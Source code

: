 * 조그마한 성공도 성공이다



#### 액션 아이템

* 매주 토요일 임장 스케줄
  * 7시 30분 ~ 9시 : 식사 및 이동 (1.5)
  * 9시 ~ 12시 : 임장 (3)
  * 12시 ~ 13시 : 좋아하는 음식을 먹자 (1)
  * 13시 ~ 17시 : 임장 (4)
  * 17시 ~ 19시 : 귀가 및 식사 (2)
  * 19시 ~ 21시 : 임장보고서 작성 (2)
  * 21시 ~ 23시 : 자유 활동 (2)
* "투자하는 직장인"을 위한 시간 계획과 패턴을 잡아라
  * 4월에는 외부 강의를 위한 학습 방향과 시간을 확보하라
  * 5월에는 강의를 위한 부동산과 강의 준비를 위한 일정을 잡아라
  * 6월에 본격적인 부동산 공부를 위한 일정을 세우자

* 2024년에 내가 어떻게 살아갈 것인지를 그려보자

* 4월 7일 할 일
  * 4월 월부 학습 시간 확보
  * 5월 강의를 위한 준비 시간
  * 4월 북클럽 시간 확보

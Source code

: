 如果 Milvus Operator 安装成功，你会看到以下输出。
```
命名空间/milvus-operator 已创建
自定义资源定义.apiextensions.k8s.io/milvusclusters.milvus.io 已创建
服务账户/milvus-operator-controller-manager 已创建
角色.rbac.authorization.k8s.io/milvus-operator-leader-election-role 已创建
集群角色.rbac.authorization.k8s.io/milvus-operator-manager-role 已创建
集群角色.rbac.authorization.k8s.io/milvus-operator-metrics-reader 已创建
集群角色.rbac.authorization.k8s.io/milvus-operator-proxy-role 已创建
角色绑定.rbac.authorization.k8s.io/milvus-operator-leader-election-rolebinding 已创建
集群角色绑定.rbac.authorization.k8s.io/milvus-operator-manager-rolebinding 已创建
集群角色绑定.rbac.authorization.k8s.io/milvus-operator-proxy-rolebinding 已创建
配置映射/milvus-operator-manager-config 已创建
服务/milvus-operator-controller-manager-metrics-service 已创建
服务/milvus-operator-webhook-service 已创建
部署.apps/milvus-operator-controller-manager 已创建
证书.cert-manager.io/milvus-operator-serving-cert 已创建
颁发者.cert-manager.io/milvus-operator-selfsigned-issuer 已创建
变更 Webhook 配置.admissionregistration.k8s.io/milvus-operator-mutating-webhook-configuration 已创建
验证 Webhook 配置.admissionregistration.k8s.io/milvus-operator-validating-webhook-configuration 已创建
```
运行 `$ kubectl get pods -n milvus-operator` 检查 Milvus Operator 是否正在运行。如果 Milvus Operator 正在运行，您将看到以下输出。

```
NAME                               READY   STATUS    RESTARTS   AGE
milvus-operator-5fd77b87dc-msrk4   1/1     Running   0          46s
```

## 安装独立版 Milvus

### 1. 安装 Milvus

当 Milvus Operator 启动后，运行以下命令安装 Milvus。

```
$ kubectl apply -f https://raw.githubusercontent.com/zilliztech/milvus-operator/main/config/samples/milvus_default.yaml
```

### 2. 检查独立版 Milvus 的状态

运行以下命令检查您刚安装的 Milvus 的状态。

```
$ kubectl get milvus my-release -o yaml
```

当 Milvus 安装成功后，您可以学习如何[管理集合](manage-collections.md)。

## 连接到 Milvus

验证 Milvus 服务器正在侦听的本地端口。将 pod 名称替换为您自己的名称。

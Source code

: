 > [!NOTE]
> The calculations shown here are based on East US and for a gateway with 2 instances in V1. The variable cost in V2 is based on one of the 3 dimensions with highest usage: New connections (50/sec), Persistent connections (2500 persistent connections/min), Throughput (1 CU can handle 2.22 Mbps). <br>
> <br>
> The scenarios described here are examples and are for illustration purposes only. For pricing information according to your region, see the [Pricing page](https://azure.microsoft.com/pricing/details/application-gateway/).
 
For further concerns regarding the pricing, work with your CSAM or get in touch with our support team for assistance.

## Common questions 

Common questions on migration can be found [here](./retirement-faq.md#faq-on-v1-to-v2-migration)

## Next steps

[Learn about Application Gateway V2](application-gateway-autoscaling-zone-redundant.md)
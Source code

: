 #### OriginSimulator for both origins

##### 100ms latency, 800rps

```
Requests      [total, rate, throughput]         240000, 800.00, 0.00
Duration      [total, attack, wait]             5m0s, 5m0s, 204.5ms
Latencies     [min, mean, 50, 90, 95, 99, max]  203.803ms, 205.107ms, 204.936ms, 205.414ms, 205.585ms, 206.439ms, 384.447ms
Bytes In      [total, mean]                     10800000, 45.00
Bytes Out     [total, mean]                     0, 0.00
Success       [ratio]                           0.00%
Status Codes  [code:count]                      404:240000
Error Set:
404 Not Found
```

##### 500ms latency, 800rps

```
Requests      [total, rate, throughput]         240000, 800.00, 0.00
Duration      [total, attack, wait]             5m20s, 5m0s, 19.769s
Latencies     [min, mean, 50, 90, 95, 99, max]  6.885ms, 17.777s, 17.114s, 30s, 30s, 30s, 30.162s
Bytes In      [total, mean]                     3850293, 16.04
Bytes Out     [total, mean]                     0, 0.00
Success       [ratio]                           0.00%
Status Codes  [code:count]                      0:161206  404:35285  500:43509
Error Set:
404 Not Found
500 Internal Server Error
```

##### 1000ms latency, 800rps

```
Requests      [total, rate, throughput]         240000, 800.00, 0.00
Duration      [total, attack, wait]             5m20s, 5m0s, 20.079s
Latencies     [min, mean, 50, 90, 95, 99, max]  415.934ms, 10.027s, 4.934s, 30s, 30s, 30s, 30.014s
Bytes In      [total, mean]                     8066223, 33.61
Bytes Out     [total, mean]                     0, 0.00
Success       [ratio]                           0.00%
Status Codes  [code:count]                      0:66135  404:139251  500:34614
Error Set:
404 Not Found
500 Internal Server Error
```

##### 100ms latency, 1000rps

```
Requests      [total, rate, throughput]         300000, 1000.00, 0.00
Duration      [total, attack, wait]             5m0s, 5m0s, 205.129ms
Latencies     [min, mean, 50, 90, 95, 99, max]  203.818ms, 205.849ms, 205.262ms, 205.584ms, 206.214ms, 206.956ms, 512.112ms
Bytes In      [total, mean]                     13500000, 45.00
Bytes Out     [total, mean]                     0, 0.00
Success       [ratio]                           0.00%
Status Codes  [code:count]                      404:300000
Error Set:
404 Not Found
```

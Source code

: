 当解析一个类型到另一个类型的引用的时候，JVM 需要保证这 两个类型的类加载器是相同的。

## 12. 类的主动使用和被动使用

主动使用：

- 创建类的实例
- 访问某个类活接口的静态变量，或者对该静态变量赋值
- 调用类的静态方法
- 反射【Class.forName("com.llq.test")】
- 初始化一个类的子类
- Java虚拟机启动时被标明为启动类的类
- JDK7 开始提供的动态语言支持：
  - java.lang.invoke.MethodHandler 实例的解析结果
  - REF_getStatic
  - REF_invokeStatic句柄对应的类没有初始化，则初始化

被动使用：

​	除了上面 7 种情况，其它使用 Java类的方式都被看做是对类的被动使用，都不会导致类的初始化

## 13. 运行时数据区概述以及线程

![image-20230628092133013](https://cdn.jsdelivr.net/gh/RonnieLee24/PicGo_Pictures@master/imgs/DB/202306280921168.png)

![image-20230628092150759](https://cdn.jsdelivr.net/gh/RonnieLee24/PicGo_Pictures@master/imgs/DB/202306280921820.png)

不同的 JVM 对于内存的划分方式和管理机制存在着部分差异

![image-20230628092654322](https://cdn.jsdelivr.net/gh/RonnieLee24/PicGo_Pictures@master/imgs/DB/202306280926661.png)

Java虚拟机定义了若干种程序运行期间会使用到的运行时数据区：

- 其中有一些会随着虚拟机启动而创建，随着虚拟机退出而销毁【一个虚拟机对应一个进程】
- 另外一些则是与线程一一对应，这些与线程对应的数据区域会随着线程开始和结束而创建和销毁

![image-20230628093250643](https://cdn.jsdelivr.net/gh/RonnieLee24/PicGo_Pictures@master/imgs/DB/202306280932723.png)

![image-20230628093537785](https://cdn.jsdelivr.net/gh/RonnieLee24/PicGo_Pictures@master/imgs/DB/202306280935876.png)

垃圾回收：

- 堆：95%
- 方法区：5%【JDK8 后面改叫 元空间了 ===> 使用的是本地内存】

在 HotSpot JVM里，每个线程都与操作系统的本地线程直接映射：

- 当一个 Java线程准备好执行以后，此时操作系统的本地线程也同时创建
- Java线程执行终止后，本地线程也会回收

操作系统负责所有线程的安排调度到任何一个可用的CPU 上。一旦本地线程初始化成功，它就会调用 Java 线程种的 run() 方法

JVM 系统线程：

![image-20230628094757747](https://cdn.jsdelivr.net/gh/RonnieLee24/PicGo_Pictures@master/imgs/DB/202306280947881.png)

———

Find out how many lines in the listing contain the word "metrics", and respond with that number only.

2